Media: Denmark could be forced into the euro

Leaked notes suggest that EU wants all member states to adopt the currency by 2025

Denmark may have voted not once, but twice, against adopting the euro as its currency, but the results from those referendums may end up being cast aside like a one cent euro coin in a wishing well.

According to leaked notes from a confidential meeting held in Strasbourg last week that have fallen into the hands of the German newspaper Frankfurter Allgemeine Zeitung, Denmark may be coerced into forgoing the kroner in the not-too-distant future.

According to the notes from that meeting – in which big EU hitters Pierre Moscovici and Valdis Dombrovskis allegedly participated – the EU Commission wants all 27 member states to adopt the euro by 2025.

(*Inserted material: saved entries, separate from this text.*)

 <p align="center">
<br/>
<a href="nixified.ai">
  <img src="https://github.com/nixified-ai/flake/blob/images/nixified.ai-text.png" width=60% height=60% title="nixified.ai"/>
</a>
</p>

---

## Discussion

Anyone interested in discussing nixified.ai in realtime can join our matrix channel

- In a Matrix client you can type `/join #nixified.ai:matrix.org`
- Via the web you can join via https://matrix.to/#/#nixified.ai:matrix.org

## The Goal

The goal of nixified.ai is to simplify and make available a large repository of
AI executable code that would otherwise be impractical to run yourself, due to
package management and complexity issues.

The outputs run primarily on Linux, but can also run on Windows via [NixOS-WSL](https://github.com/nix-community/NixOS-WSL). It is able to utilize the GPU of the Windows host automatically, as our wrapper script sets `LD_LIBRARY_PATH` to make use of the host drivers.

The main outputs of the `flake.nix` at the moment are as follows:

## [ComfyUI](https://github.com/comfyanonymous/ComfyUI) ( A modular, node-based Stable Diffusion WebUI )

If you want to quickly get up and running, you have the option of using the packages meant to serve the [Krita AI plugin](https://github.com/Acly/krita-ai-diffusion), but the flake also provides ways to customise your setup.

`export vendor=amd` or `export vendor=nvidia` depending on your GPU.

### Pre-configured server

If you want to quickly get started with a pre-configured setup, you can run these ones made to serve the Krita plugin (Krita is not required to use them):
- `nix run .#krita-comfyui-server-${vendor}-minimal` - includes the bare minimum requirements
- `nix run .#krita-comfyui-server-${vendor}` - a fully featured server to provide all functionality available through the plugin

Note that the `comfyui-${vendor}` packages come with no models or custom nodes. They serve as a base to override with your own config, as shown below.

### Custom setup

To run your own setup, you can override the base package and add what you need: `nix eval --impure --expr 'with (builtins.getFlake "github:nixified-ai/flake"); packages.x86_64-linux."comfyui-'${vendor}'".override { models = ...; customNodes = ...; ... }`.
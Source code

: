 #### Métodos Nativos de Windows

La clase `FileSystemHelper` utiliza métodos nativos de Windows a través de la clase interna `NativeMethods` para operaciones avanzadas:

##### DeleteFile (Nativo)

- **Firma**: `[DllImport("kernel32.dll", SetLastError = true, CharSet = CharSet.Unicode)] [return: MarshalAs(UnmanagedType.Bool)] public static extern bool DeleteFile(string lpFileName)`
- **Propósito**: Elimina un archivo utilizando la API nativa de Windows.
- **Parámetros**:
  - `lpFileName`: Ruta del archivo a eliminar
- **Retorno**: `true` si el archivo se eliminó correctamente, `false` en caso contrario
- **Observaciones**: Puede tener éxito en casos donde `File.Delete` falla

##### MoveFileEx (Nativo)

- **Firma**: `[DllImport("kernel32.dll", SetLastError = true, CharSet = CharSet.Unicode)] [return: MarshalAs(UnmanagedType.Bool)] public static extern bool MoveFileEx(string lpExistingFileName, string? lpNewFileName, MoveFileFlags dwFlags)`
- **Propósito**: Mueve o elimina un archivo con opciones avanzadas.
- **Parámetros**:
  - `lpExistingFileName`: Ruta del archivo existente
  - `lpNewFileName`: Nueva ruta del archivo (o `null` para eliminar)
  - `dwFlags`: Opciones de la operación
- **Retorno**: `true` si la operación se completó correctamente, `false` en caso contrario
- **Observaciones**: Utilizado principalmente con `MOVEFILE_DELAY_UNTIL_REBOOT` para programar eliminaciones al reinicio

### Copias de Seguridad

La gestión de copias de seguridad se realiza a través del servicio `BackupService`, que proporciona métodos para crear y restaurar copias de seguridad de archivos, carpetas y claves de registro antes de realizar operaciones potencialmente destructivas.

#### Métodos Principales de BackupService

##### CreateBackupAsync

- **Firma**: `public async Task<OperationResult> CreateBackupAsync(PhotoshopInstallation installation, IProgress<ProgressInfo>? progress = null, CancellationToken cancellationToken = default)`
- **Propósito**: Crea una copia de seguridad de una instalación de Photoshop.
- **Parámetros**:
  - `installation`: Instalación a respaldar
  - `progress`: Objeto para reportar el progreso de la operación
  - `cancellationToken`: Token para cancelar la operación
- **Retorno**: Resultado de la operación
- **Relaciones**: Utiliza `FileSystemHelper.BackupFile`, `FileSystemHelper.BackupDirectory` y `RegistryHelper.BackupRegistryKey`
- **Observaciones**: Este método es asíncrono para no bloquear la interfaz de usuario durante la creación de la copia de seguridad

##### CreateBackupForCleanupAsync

The notes also indicated that the EU wants to establish a euro budget that will incorporate a fixed tax payment from all EU nations to be used for mutual investments across the EU.

Dombrovskis, who is the EU Commissioner for the Euro and Social Dialogue, contends that the whole thing is a big misunderstanding.

“There has been some confusion. What we discuss in the coming reflection paper is the completion of the economic and monetary union [the euro],” Dombrovskis said according to the EU Commission’s Swedish site.

“It doesn’t mean the EU member states must adopt the euro. There is no specific time schedule, but we naturally encourage all member states to make the necessary preparations.”

READ MORE: Analysis: Copenhagen and Paris in lead for EMA relocation

More control
The secret meeting was apparently a precursor to a meeting regarding the future of the euro, which the EU Commission is expected to hold on May 31.

According to Frankfurter Allgemeine Zeitung, the EU Commission also wants to gain control over the euro, a power currently held by the finance ministers of the member states.

EU nations currently outside the euro are Denmark, Sweden, Poland, the Czech Republic, Bulgaria, Hungary and Romania.